> _Work task_:
Instruction for the data below: set down exactly the lines from the line with "More than any" to the line with "Strategic change in", inclusive, and no others.

::: Material for this exercise

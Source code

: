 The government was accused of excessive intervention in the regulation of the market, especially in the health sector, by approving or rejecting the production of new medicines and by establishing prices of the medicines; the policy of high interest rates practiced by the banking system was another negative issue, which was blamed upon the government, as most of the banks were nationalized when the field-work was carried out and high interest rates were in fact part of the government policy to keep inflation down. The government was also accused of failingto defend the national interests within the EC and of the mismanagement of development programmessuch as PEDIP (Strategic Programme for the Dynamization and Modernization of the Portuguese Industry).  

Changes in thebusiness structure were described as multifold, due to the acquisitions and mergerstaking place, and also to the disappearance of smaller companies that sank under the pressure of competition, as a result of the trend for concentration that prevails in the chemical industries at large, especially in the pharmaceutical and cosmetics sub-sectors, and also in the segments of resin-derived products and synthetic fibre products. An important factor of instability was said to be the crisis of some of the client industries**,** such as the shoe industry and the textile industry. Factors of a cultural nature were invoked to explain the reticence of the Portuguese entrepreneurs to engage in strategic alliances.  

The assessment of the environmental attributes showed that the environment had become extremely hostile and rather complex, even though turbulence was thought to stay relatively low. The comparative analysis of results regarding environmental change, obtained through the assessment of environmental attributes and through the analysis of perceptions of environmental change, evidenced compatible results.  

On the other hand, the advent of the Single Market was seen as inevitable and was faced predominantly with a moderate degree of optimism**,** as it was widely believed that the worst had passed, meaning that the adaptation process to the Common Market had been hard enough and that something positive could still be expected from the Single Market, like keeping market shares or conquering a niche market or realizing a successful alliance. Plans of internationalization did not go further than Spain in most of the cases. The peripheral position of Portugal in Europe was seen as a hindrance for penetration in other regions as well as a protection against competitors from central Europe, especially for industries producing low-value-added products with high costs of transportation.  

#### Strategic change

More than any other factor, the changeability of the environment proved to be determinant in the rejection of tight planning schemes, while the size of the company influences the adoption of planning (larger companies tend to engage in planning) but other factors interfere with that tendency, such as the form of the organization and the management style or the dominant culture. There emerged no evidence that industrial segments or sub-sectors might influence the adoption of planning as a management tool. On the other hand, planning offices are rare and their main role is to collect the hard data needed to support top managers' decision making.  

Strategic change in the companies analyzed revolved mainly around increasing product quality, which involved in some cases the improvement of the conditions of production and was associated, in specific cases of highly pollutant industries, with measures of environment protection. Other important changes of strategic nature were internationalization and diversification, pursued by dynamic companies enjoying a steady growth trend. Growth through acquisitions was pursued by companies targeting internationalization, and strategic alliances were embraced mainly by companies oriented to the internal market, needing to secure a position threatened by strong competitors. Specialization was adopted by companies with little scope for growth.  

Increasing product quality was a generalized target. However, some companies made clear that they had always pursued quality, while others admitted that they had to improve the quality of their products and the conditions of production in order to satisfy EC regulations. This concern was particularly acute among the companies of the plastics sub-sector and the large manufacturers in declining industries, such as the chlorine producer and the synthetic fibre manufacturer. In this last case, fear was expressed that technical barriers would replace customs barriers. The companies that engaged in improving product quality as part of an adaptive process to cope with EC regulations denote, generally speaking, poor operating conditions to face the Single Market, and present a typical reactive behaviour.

::::::

> _Output for this exercise_:
More than any other factor, the changeability of the environment proved to be determinant in the rejection of tight planning schemes, while the size of the company influences the adoption of planning (larger companies tend to engage in planning) but other factors interfere with that tendency, such as the form of the organization and the management style or the dominant culture. There emerged no evidence that industrial segments or sub-sectors might influence the adoption of planning as a management tool. On the other hand, planning offices are rare and their main role is to collect the hard data needed to support top managers' decision making.  

Strategic change in the companies analyzed revolved mainly around increasing product quality, which involved in some cases the improvement of the conditions of production and was associated, in specific cases of highly pollutant industries, with measures of environment protection. Other important changes of strategic nature were internationalization and diversification, pursued by dynamic companies enjoying a steady growth trend. Growth through acquisitions was pursued by companies targeting internationalization, and strategic alliances were embraced mainly by companies oriented to the internal market, needing to secure a position threatened by strong competitors. Specialization was adopted by companies with little scope for growth.  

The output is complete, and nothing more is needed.